Record extracts>

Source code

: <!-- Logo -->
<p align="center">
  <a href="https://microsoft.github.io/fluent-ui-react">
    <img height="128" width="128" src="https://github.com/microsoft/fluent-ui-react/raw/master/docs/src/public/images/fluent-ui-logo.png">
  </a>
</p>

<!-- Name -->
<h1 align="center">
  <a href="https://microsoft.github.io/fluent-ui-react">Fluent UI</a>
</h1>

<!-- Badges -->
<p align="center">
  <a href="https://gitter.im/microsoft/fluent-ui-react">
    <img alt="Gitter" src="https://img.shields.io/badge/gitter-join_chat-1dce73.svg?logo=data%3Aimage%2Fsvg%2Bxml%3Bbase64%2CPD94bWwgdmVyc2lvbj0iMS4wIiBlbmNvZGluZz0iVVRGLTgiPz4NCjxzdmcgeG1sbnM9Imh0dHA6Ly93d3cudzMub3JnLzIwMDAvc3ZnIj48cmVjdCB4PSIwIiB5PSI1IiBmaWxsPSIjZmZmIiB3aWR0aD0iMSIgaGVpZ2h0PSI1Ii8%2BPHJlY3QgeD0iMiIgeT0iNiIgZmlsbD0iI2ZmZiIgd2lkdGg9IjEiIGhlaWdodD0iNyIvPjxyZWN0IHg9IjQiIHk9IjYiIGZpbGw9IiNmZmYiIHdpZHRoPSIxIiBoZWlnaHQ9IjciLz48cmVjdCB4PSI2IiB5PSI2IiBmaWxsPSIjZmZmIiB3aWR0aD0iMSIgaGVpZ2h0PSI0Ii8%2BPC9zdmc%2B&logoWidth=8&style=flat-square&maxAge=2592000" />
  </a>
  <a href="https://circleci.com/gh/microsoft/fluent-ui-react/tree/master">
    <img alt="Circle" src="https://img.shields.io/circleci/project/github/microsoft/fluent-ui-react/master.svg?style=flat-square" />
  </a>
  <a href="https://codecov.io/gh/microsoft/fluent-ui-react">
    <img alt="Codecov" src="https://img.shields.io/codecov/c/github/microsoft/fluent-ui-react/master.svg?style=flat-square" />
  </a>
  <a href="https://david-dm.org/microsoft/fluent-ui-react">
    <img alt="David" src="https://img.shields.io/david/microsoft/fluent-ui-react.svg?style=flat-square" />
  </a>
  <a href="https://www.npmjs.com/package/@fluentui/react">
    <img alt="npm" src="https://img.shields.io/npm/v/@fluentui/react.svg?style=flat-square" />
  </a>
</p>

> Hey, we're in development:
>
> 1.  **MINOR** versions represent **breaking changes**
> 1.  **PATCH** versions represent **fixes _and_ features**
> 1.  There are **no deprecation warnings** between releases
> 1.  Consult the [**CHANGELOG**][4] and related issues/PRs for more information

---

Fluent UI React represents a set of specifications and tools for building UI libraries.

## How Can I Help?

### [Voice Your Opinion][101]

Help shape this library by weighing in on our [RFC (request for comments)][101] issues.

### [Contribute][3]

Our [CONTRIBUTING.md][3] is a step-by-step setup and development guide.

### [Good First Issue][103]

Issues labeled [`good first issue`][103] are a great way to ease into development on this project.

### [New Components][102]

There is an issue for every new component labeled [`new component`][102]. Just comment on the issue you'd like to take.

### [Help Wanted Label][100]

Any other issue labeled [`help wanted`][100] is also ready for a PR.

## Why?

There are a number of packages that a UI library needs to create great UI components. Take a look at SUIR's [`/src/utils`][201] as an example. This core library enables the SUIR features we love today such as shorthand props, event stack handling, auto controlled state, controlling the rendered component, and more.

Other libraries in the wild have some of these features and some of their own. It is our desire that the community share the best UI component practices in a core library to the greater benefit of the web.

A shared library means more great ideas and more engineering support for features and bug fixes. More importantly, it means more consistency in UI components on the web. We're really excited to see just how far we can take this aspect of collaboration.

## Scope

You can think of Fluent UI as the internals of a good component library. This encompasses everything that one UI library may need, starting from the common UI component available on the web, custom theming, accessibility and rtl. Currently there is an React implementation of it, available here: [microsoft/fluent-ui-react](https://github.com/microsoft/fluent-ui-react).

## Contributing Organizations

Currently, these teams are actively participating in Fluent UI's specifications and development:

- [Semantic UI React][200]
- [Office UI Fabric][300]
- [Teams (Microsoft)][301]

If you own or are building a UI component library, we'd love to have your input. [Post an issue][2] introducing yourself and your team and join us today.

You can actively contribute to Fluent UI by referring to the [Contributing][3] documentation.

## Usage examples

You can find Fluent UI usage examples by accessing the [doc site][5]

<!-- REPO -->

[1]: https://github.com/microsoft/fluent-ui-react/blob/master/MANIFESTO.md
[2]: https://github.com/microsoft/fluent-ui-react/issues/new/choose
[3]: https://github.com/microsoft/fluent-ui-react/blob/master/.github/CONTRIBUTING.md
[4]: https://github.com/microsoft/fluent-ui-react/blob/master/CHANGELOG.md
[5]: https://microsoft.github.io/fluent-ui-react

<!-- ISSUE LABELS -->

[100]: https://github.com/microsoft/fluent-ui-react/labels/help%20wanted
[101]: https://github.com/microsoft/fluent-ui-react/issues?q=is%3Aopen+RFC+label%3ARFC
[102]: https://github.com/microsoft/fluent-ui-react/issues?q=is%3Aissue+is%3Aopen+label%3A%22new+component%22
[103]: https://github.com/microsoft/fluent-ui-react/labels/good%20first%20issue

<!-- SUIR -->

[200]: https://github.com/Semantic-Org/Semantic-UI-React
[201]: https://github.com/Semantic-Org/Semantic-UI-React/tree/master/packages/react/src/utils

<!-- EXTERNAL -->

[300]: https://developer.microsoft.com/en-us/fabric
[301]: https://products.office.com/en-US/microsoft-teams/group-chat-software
...
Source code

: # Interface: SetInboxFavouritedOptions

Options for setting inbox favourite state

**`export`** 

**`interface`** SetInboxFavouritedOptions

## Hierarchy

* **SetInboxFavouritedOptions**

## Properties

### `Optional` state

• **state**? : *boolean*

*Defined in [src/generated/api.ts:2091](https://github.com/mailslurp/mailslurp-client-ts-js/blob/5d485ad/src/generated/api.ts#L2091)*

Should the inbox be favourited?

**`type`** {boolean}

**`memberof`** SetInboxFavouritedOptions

Task prompt>
Search the entries for the word "development", then list each line that holds it.

Solved exercise>
> Hey, we're in development:
Our [CONTRIBUTING.md][3] is a step-by-step setup and development guide.
Issues labeled [`good first issue`][103] are a great way to ease into development on this project.
Currently, these teams are actively participating in Fluent UI's specifications and development:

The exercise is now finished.